Data entries:
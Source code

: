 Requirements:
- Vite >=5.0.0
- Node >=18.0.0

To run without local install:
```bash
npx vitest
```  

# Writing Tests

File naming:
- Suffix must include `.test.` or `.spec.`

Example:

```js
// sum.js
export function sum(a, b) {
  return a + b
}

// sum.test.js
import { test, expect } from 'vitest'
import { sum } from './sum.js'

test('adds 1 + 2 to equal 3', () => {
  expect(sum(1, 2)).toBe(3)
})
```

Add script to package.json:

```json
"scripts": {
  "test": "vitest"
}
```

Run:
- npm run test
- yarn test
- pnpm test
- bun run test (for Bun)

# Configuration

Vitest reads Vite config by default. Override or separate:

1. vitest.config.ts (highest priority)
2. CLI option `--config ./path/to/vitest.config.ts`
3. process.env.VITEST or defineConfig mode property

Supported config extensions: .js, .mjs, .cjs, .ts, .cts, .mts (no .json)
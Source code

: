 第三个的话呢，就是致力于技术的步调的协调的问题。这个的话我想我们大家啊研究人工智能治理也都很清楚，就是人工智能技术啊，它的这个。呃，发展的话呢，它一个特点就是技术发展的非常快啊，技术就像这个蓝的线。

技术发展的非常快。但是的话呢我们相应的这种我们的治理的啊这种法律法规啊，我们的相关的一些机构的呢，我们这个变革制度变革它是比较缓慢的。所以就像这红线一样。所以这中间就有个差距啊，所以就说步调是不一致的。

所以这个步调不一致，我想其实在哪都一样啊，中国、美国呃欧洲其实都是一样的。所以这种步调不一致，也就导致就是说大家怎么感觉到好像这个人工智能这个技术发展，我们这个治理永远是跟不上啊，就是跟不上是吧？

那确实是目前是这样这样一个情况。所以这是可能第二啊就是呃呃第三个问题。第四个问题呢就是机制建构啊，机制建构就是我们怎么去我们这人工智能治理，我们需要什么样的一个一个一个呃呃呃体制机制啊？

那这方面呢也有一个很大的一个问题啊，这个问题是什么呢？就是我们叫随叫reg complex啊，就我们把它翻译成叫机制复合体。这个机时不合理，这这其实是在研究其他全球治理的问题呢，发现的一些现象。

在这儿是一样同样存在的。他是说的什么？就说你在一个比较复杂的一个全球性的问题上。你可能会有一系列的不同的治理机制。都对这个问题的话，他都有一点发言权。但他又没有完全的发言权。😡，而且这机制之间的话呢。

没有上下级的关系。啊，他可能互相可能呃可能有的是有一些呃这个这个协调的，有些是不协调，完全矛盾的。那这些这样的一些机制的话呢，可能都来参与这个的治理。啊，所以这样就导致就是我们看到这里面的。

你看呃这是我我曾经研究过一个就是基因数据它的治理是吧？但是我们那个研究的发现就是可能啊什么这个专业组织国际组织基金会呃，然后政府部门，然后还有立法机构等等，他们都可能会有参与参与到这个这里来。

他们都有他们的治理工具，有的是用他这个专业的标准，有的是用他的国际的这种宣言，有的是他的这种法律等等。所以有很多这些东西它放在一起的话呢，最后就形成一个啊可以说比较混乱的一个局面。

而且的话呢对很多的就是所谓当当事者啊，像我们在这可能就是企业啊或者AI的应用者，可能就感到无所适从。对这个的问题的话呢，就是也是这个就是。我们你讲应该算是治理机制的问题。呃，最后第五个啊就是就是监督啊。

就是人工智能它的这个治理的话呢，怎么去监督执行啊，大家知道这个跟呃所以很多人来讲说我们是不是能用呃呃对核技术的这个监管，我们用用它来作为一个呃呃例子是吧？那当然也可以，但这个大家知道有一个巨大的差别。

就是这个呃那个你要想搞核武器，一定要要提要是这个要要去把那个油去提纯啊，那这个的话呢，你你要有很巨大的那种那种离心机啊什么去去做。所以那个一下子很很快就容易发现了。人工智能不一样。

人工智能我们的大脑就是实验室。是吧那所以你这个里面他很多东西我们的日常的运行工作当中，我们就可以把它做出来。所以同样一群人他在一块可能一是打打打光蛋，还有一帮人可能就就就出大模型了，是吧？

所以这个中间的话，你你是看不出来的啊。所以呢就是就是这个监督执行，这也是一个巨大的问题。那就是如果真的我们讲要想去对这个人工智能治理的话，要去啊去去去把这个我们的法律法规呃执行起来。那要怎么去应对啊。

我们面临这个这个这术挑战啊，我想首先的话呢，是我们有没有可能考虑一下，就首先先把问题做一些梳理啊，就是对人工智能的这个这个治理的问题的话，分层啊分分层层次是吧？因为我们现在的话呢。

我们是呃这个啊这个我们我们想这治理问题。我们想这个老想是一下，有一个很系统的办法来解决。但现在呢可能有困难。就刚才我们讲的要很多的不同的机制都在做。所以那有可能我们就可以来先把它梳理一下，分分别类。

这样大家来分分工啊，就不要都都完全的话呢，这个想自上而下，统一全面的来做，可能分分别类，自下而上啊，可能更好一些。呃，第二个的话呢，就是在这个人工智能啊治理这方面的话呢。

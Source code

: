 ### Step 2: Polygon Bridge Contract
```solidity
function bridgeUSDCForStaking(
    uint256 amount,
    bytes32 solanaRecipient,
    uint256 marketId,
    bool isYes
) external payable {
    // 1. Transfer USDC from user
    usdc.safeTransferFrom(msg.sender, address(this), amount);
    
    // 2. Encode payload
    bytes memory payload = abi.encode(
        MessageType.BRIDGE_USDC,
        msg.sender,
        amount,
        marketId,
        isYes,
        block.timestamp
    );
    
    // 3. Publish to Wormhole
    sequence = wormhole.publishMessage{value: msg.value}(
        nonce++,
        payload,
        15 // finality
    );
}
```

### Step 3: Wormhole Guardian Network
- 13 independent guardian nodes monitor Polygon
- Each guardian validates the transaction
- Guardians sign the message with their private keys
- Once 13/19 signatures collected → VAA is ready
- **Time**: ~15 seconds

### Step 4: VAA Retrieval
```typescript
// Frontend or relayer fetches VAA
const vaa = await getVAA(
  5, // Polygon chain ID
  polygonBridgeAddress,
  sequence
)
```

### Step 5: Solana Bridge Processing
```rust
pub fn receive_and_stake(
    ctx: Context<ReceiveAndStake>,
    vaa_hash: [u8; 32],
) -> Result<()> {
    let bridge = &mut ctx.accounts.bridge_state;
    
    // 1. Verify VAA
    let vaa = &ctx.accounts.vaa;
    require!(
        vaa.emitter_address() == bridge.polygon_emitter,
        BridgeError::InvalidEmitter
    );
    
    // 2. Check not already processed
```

## REQUIRED WORK
Every entry is to be restated word for word, with nothing dropped.

## ANSWER SPACE
Source code

: Requirements:
- Vite >=5.0.0
- Node >=18.0.0

To run without local install:
```bash
npx vitest
```  

# Writing Tests

File naming:
- Suffix must include `.test.` or `.spec.`

Example:

```js
// sum.js
export function sum(a, b) {
  return a + b
}

// sum.test.js
import { test, expect } from 'vitest'
import { sum } from './sum.js'

test('adds 1 + 2 to equal 3', () => {
  expect(sum(1, 2)).toBe(3)
})
```

Add script to package.json:

```json
"scripts": {
  "test": "vitest"
}
```

Run:
- npm run test
- yarn test
- pnpm test
- bun run test (for Bun)

# Configuration

Vitest reads Vite config by default. Override or separate:

1. vitest.config.ts (highest priority)
2. CLI option `--config ./path/to/vitest.config.ts`
3. process.env.VITEST or defineConfig mode property

Supported config extensions: .js, .mjs, .cjs, .ts, .cts, .mts (no .json)
Source code

: 第三个的话呢，就是致力于技术的步调的协调的问题。这个的话我想我们大家啊研究人工智能治理也都很清楚，就是人工智能技术啊，它的这个。呃，发展的话呢，它一个特点就是技术发展的非常快啊，技术就像这个蓝的线。

技术发展的非常快。但是的话呢我们相应的这种我们的治理的啊这种法律法规啊，我们的相关的一些机构的呢，我们这个变革制度变革它是比较缓慢的。所以就像这红线一样。所以这中间就有个差距啊，所以就说步调是不一致的。

所以这个步调不一致，我想其实在哪都一样啊，中国、美国呃欧洲其实都是一样的。所以这种步调不一致，也就导致就是说大家怎么感觉到好像这个人工智能这个技术发展，我们这个治理永远是跟不上啊，就是跟不上是吧？

那确实是目前是这样这样一个情况。所以这是可能第二啊就是呃呃第三个问题。第四个问题呢就是机制建构啊，机制建构就是我们怎么去我们这人工智能治理，我们需要什么样的一个一个一个呃呃呃体制机制啊？

那这方面呢也有一个很大的一个问题啊，这个问题是什么呢？就是我们叫随叫reg complex啊，就我们把它翻译成叫机制复合体。这个机时不合理，这这其实是在研究其他全球治理的问题呢，发现的一些现象。

在这儿是一样同样存在的。他是说的什么？就说你在一个比较复杂的一个全球性的问题上。你可能会有一系列的不同的治理机制。都对这个问题的话，他都有一点发言权。但他又没有完全的发言权。😡，而且这机制之间的话呢。

没有上下级的关系。啊，他可能互相可能呃可能有的是有一些呃这个这个协调的，有些是不协调，完全矛盾的。那这些这样的一些机制的话呢，可能都来参与这个的治理。啊，所以这样就导致就是我们看到这里面的。

你看呃这是我我曾经研究过一个就是基因数据它的治理是吧？但是我们那个研究的发现就是可能啊什么这个专业组织国际组织基金会呃，然后政府部门，然后还有立法机构等等，他们都可能会有参与参与到这个这里来。

他们都有他们的治理工具，有的是用他这个专业的标准，有的是用他的国际的这种宣言，有的是他的这种法律等等。所以有很多这些东西它放在一起的话呢，最后就形成一个啊可以说比较混乱的一个局面。

而且的话呢对很多的就是所谓当当事者啊，像我们在这可能就是企业啊或者AI的应用者，可能就感到无所适从。对这个的问题的话呢，就是也是这个就是。我们你讲应该算是治理机制的问题。呃，最后第五个啊就是就是监督啊。

就是人工智能它的这个治理的话呢，怎么去监督执行啊，大家知道这个跟呃所以很多人来讲说我们是不是能用呃呃对核技术的这个监管，我们用用它来作为一个呃呃例子是吧？那当然也可以，但这个大家知道有一个巨大的差别。

就是这个呃那个你要想搞核武器，一定要要提要是这个要要去把那个油去提纯啊，那这个的话呢，你你要有很巨大的那种那种离心机啊什么去去做。所以那个一下子很很快就容易发现了。人工智能不一样。

人工智能我们的大脑就是实验室。是吧那所以你这个里面他很多东西我们的日常的运行工作当中，我们就可以把它做出来。所以同样一群人他在一块可能一是打打打光蛋，还有一帮人可能就就就出大模型了，是吧？

所以这个中间的话，你你是看不出来的啊。所以呢就是就是这个监督执行，这也是一个巨大的问题。那就是如果真的我们讲要想去对这个人工智能治理的话，要去啊去去去把这个我们的法律法规呃执行起来。那要怎么去应对啊。

我们面临这个这个这术挑战啊，我想首先的话呢，是我们有没有可能考虑一下，就首先先把问题做一些梳理啊，就是对人工智能的这个这个治理的问题的话，分层啊分分层层次是吧？因为我们现在的话呢。

我们是呃这个啊这个我们我们想这治理问题。我们想这个老想是一下，有一个很系统的办法来解决。但现在呢可能有困难。就刚才我们讲的要很多的不同的机制都在做。所以那有可能我们就可以来先把它梳理一下，分分别类。

这样大家来分分工啊，就不要都都完全的话呢，这个想自上而下，统一全面的来做，可能分分别类，自下而上啊，可能更好一些。呃，第二个的话呢，就是在这个人工智能啊治理这方面的话呢。

Source code

: ### Step 2: Polygon Bridge Contract
```solidity
function bridgeUSDCForStaking(
    uint256 amount,
    bytes32 solanaRecipient,
    uint256 marketId,
    bool isYes
) external payable {
    // 1. Transfer USDC from user
    usdc.safeTransferFrom(msg.sender, address(this), amount);
    
    // 2. Encode payload
    bytes memory payload = abi.encode(
        MessageType.BRIDGE_USDC,
        msg.sender,
        amount,
        marketId,
        isYes,
        block.timestamp
    );
    
    // 3. Publish to Wormhole
    sequence = wormhole.publishMessage{value: msg.value}(
        nonce++,
        payload,
        15 // finality
    );
}
```

### Step 3: Wormhole Guardian Network
- 13 independent guardian nodes monitor Polygon
- Each guardian validates the transaction
- Guardians sign the message with their private keys
- Once 13/19 signatures collected → VAA is ready
- **Time**: ~15 seconds

### Step 4: VAA Retrieval
```typescript
// Frontend or relayer fetches VAA
const vaa = await getVAA(
  5, // Polygon chain ID
  polygonBridgeAddress,
  sequence
)
```

### Step 5: Solana Bridge Processing
```rust
pub fn receive_and_stake(
    ctx: Context<ReceiveAndStake>,
    vaa_hash: [u8; 32],
) -> Result<()> {
    let bridge = &mut ctx.accounts.bridge_state;
    
    // 1. Verify VAA
    let vaa = &ctx.accounts.vaa;
    require!(
        vaa.emitter_address() == bridge.polygon_emitter,
        BridgeError::InvalidEmitter
    );
    
    // 2. Check not already processed
```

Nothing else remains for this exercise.